The medium exerts a resistive force $f$ on the object opposite to its direction of motion. (Common example: Air resistance)
The magnitude of the resistive force, $f$, generally increases with increasing speed. The actual dependence of the magnitude of the resistive force with the speed is complicated. Hence, the common approximations used are as follows:
- For small objects at low speeds. (E.g. Dust in air) $$f = kv$$
- For large objects at high speeds (E.g. Skydiver) $$f = D v^{2}$$
Resistive Forces At Low Speed
Neglecting upthrust or buoyancy force, the vertical forces on the object is:
$$\begin{aligned} \sum F_{y} &= ma \\ &= m \frac{dv}{dt} \end{aligned}$$
Since $f = kv$,
$$\begin{aligned} mg-kv &= m \frac{dv}{dt} \\ \frac{dv}{dt} &= g-\frac{k}{m} v \end{aligned}$$
, where k is a constant. The value of k depends on the medium and the object.

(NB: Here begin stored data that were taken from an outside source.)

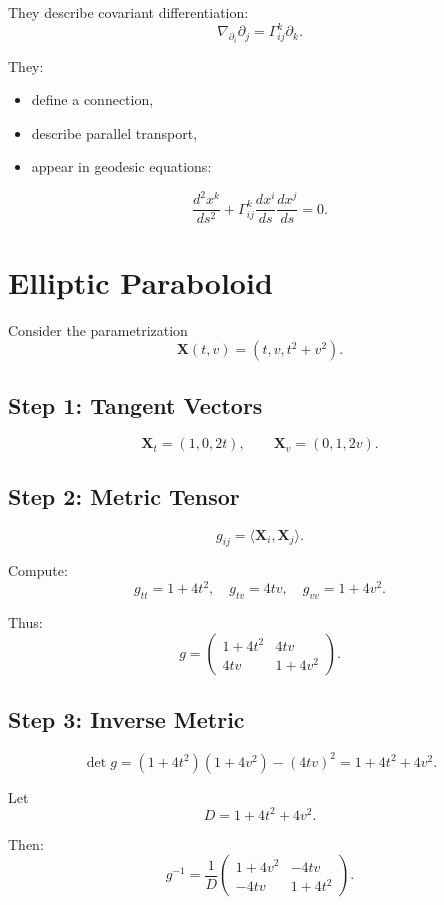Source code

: \documentclass[a4paper,11pt]{article}
\begin{document}
	They describe covariant differentiation:
	\[
	\nabla_{\partial_i} \partial_j = \Gamma^k_{ij} \partial_k.
	\]
	
	They:
	\begin{itemize}
		\item define a connection,
		\item describe parallel transport,
		\item appear in geodesic equations:
	\end{itemize}
	
	\[
	\frac{d^2 x^k}{ds^2}
	+
	\Gamma^k_{ij}
	\frac{dx^i}{ds}
	\frac{dx^j}{ds}
	= 0.
	\]
	
	\section{Elliptic Paraboloid}
	
	Consider the parametrization
	\[
	\mathbf{X}(t,v) = (t, v, t^2 + v^2).
	\]
	
	\subsection{Step 1: Tangent Vectors}
	
	\[
	\mathbf{X}_t = (1, 0, 2t),
	\qquad
	\mathbf{X}_v = (0, 1, 2v).
	\]
	
	\subsection{Step 2: Metric Tensor}
	
	\[
	g_{ij} = \langle \mathbf{X}_i, \mathbf{X}_j \rangle.
	\]
	
	Compute:
	\[
	g_{tt} = 1 + 4t^2, \quad
	g_{tv} = 4tv, \quad
	g_{vv} = 1 + 4v^2.
	\]
	
	Thus:
	\[
	g =
	\begin{pmatrix}
		1 + 4t^2 & 4tv \\
		4tv & 1 + 4v^2
	\end{pmatrix}.
	\]
	
	\subsection{Step 3: Inverse Metric}
	
	\[
	\det g = (1+4t^2)(1+4v^2) - (4tv)^2 = 1 + 4t^2 + 4v^2.
	\]
	
	Let
	\[
	D = 1 + 4t^2 + 4v^2.
	\]
	
	Then:
	\[
	g^{-1} =
	\frac{1}{D}
	\begin{pmatrix}
		1 + 4v^2 & -4tv \\
		-4tv & 1 + 4t^2
	\end{pmatrix}.
	\]
	
\end{document}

When $v = 0$, the resistive force $-kv$ is also zero and the acceleration is simply $g$.
As t increases, the resistive force increases and the acceleration decreases.
Eventually, the acceleration becomes zero and object moves with a constant speed $v_{t}$, which is the terminal speed. The terminal speed is:
$$\begin{aligned} mg-kv_{t} &= 0 \\ v_{t} &= \frac{mg}{k} \end{aligned}$$
Let’s find v as a function of t, solving $\frac{dv}{dt} = g-\frac{k}{m} v$, we have:
$$v = \frac{mg}{k} \left( 1-e^{-\frac{kt}{m}} \right)$$
Defining the time constant, $\tau = \frac{m}{k}$, we have:
$$v = v_{t} \left( 1-e^{\frac{-t}{\tau}} \right)$$
A graph showing the effect of resistive force on the speed of the object:
Air Drag At High Speeds
For objects moving at high speeds through the air, the resistive force is proportional to the square of the speed,
$$f = Dv^{2}$$
A more detailed formula is:
$$f = \frac{1}{2} D \rho A v^{2}$$
, where
- $\rho$ is the density of air
- $A$ is the cross-sectional area of the falling object; measured in a plane perpendicular to its motion
- $D$ is the drag coefficient
Let’s find the terminal velocity for the more detailed formula. We have:
$$\begin{aligned} mg-\frac{1}{2} D \rho A v^{2} &= ma \\ a &= g-\left( \frac{D \rho A}{2m} \right) v^{2} \\ v_{t} &= \sqrt{\frac{2mg}{D \rho A}} \end{aligned}$$